How to get minimum and maximum for grouped timestamps
Raster of 10-minute intervals
I suggest to group by a combination of "hour" and 10-minute interval:
SELECT hero
, min(timestamp) AS start_time
, CASE WHEN count(*) > 1 THEN max(timestamp) END AS end_time
FROM tbl
GROUP BY hero
, date_trunc('hour', timestamp)
, EXTRACT(MINUTE FROM timestamp)::int / 10
ORDER BY 1, 2; -- optional
Refer to the chapter Date/Time Functions and Operators in the manual.
EXTRACT(minute FROM timestamp)
extracts the minute part of the time The expression. After the cast to integer (::int
), integer division (/ 10
) effectively rounds to 10-minute intervals (0
- 5
).
The CASE
expression only adds an end_time
if more than one rows fall in the same 10-minute interval.
I advise not to use the "timestamp" as identifier. It's a reserved word in standard SQL and base data type in Postgres.
Groups defined by gaps of 10 or more minutes
If "groups" are defined by gaps of 10 minutes or more between rows of the same hero:
SELECT hero
, count(*) AS ct -- optional
, min(timestamp) AS start_time
, CASE WHEN count(*) > 1 THEN max(timestamp) END AS end_time
FROM (
SELECT hero, timestamp, count(step OR NULL) OVER (ORDER BY hero, timestamp) AS grp
FROM (
SELECT *
, lag(timestamp) OVER (PARTITION BY hero ORDER BY timestamp)

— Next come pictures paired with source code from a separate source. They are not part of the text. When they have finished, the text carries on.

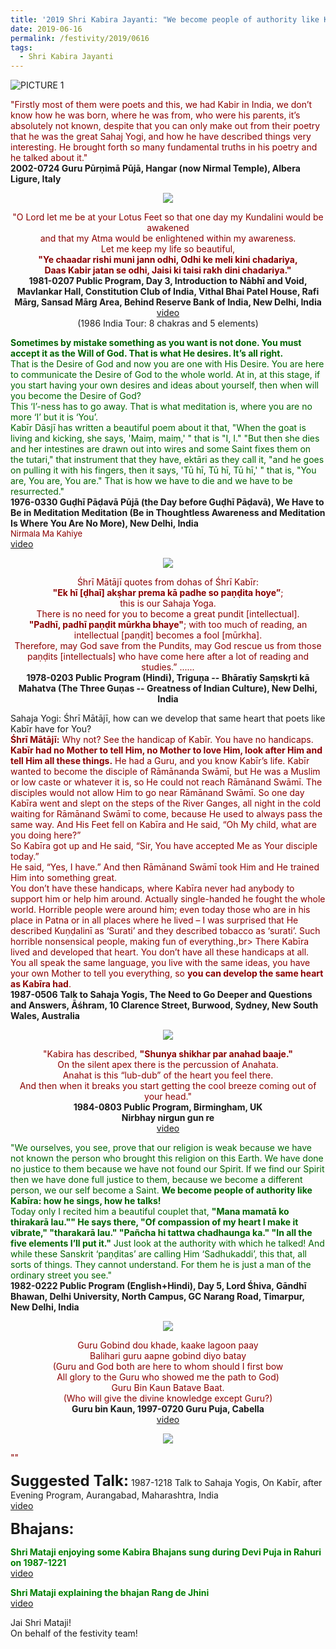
 ```yaml
---
title: '2019 Shri Kabira Jayanti: "We become people of authority like Kabīra: how he sings, how he talks!"'
date: 2019-06-16
permalink: /festivity/2019/0616
tags:
  - Shri Kabira Jayanti
---
```


![PICTURE 1](/images/image1.png)

<p>
<font color="DarkRed">"Firstly most of them were poets and this, we had Kabir in India, we don’t know how he was born, where he was from, who were his parents, it’s absolutely not known, despite that you can only make out from their poetry that he was the great Sahaj Yogi, and how he have described things very interesting. He brought forth so many fundamental truths in his poetry and he talked about it."</font><br>
<b>2002-0724 Guru Pūrṇimā Pūjā, Hangar (now Nirmal Temple), Albera Ligure, Italy</b>
</p>

<div style="text-align: center"><img src="/images/image106.png" /></div>

<p style="text-align:center;">
<font color="DarkRed">"O Lord let me be at your Lotus Feet so that one day my Kundalini would be awakened<br>
and that my Atma would be enlightened within my awareness.<br>
Let me keep my life so beautiful,<br>
<b>"Ye chaadar rishi muni jann odhi, Odhi ke meli kini chadariya,<br>
Daas Kabir jatan se odhi, Jaisi ki taisi rakh dini chadariya."</b></font><br>
<b>1981-0207 Public Program, Day 3, Introduction to Nābhī and Void, Mavlankar Hall, Constitution Club of India, Vithal Bhai Patel House, Rafi Mārg, Sansad Mārg Area, Behind Reserve Bank of India, New Delhi, India</b><br>
<a href="https://www.youtube.com/watch?v=tZRibru_9Gw">video</a><br>
(1986 India Tour: 8 chakras and 5 elements)<br>
</p>

<p style="text-align:left;">
<font color="DarkGreen"><b>Sometimes by mistake something as you want is not done. You must accept it as the Will of God. That is what He desires. It’s all right.</b><br>
That is the Desire of God and now you are one with His Desire. You are here to communicate the Desire of God to the whole world. At in, at this stage, if you start having your own desires and ideas about yourself, then when will you become the Desire of God?<br>
This ‘I’-ness has to go away. That is what meditation is, where you are no more ‘I’ but it is ‘You’.<br>
Kabīr Dāsjī has written a beautiful poem about it that, "When the goat is living and kicking, she says, 'Maiṃ, maiṃ,' " that is "I, I." "But then she dies and her intestines are drawn out into wires and some Saint fixes them on the tutari," that instrument that they have, ektāri as they call it, "and he goes on pulling it with his fingers, then it says, 'Tū hī, Tū hī, Tū hī,' " that is, "You are, You are, You are." That is how we have to die and we have to be resurrected."</font><br>
<b>1976-0330 Guḍhī Pāḍavā Pūjā (the Day before Guḍhī Pāḍavā), We Have to Be in Meditation Meditation (Be in Thoughtless Awareness and Meditation Is Where You Are No More), New Delhi, India</b><br>
<font size="-1"><font color="DarkRed">Nirmala Ma Kahiye</font></font><br>
<a href="https://www.youtube.com/watch?v=XqgvLLeIzVQ">video</a><br>
</p>

<div style="text-align: center"><img src="/images/image107.png" /></div>

<p style="text-align:center;">
<font color="DarkRed">Śhrī Mātājī quotes from dohas of Śhrī Kabīr:<br>
<b>"Ek hī [ḍhaī] akṣhar prema kā padhe so paṇḍita hoye”</b>;<br>
this is our Sahaja Yoga.<br>
There is no need for you to become a great pundit [intellectual].<br>
<b>"Padhī, padhī paṇḍit mūrkha bhaye"</b>; with too much of reading, an intellectual [paṇḍit] becomes a fool [mūrkha].<br>
Therefore, may God save from the Pundits, may God rescue us from those paṇḍits [intellectuals] who have come here after a lot of reading and studies.” ......</font><br>
<b>1978-0203 Public Program (Hindi), Triguṇa -- Bhāratīy Saṃskṛti kā Mahatva (The Three Guṇas -- Greatness of Indian Culture), New Delhi, India</b><br>
</p>

<p style="text-align:left;">
Sahaja Yogi: Śhrī Mātājī, how can we develop that same heart that poets like Kabīr have for You?<br>
<font color="DarkRed"><b>Śhrī Mātājī:</b> Why not? See the handicap of Kabīr. You have no handicaps. <b>Kabīr had no Mother to tell Him, no Mother to love Him, look after Him and tell Him all these things.</b> He had a Guru, and you know Kabīr’s life. Kabīr wanted to become the disciple of Rāmānanda Swāmī, but He was a Muslim or low caste or whatever it is, so He could not reach Rāmānand Swāmī. The disciples would not allow Him to go near Rāmānand Swāmī. So one day Kabīra went and slept on the steps of the River Ganges, all night in the cold waiting for Rāmānand Swāmī to come, because He used to always pass the same way. And His Feet fell on Kabīra and He said, “Oh My child, what are you doing here?”<br>
So Kabīra got up and He said, “Sir, You have accepted Me as Your disciple today.”<br>
He said, “Yes, I have.” And then Rāmānand Swāmī took Him and He trained Him into something great.<br>
You don’t have these handicaps, where Kabīra never had anybody to support him or help him around. Actually single-handed he fought the whole world. Horrible people were around him; even today those who are in his place in Patna or in all places where he lived – I was surprised that He described Kuṇḍalinī as ‘Surati’ and they described tobacco as ‘surati’. Such horrible nonsensical people, making fun of everything.,br>
There Kabīra lived and developed that heart. You don’t have all these handicaps at all. You all speak the same language, you live with the same ideas, you have your own Mother to tell you everything, so <b>you can develop the same heart as Kabīra had</b>.</font><br>
<b>1987-0506 Talk to Sahaja Yogis, The Need to Go Deeper and Questions and Answers, Āśhram, 10 Clarence Street, Burwood, Sydney, New South Wales, Australia</b><br>
</p>

<div style="text-align: center"><img src="/images/image108.png" /></div>

<p style="text-align:center;">
<font color="DarkRed">"Kabira has described, <b>"Shunya shikhar par anahad baaje."</b><br>
On the silent apex there is the percussion of Anahata.<br>
Anahat is this “lub-dub” of the heart you feel there.<br>
And then when it breaks you start getting the cool breeze coming out of your head."</font><br>
<b>1984-0803 Public Program, Birmingham, UK</b><br>
<b>Nirbhay nirgun gun re</b><br>
<a href="https://www.youtube.com/watch?v=_buuncAm9Ts&list=RD_buuncAm9Ts#t=0">video</a><br>
</p>

<p>
<font color="DarkGreen">"We ourselves, you see, prove that our religion is weak because we have not known the person who brought this religion on this Earth. We have done no justice to them because we have not found our Spirit. If we find our Spirit then we have done full justice to them, because we become a different person, we our self become a Saint. <b>We become people of authority like Kabīra: how he sings, how he talks!</b><br>
Today only I recited him a beautiful couplet that, <b>"Mana mamatā ko thirakarā lau."" He says there, "Of compassion of my heart I make it vibrate," "tharakarā lau." "Pañcha hi tattwa chadhaunga ka." "In all the five elements I’ll put it."</b> Just look at the authority with which he talked! And while these Sanskrit ‘paṇḍitas’ are calling Him ‘Sadhukaddi’, this that, all sorts of things. They cannot understand. For them he is just a man of the ordinary street you see."</font><br>
<b>1982-0222 Public Program (English+Hindi), Day 5, Lord Śhiva, Gāndhī Bhawan, Delhi University, North Campus, GC Narang Road, Timarpur, New Delhi, India</b>
</p>

<div style="text-align: center"><img src="/images/image109.png" /></div>

<p style="text-align:center;">
<font color="DarkRed">Guru Gobind dou khade, kaake lagoon paay<br>
Balihari guru aapne gobind diyo batay<br>
(Guru and God both are here to whom should I first bow<br>
All glory to the Guru who showed me the path to God)<br>
Guru Bin Kaun Batave Baat.<br>
(Who will give the divine knowledge except Guru?)</font><br>
<b>Guru bin Kaun, 1997-0720 Guru Puja, Cabella</b><br>
<a href="https://www.youtube.com/watch?v=7jjdlluWX8Q">video</a><br>
</p>

<div style="text-align: center"><img src="/images/image110.png" /></div>

<p>
<font color="DarkRed">""</font><br>
<b></b>
</p>

<font size="+2"><b>Suggested Talk:</b></font> 1987-1218 Talk to Sahaja Yogis, On Kabīr, after Evening Program, Aurangabad, Maharashtra, India<br><a href="https://www.youtube.com/watch?v=sboIoojWkxY&list=PLB618CDA4FEC74AE6&index=1"> video</a><br>

<font size="+2"><b>Bhajans:</b></font>

<p>
<font color="green"><b>Shri Mataji enjoying some Kabira Bhajans sung during Devi Puja in Rahuri on 1987-1221</b></font><br>
<a href="https://www.youtube.com/watch?v=BiszQxm8Wfs&list=PLB618CDA4FEC74AE6&index=27"> video</a><br>
</p>

<p>
<font color="green"><b>Shri Mataji explaining the bhajan Rang de Jhini</b></font><br>
<a href="https://www.youtube.com/watch?v=gQTTVpjPE34&list=PLB618CDA4FEC74AE6&index=5">video</a>
</p>

Jai Shri Mataji!<br>
On behalf of the festivity team!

< timestamp - interval '10 min' AS step
FROM tbl
) sub1
) sub2
GROUP BY hero, grp;
Detailed explanation:
- Select longest continuous sequence
db<>fiddle here
Old sqlfiddle
If instead of rounding time intervals you would like to round integer numbers, let's say to "the nearest dozen", you would do the follwing operation:
number::integer / 12 * 12
Although dividing and multiplying by 12 seems to "just do nothing", it actually gets rid of the "fraction of a dozen" in your number. The trick lies in the fact that your division is an integer division, and the result is an integer number with no fractional part.
Try, for instance:
SELECT
1 / 12 * 12 AS n1,
2 / 12 * 12 AS n2,
11 / 12 * 12 AS n11,
12 / 12 * 12 AS n12,
13 / 12 * 12 AS n13,
23 / 12 * 12 AS n23,
24 / 12 * 12 AS n24,
25 / 12 * 12 AS n25,
35 / 12 * 12 AS n35 ;
This is a standard way to "rounding down" numbers to bin them, given a certain bin size (12, in this case).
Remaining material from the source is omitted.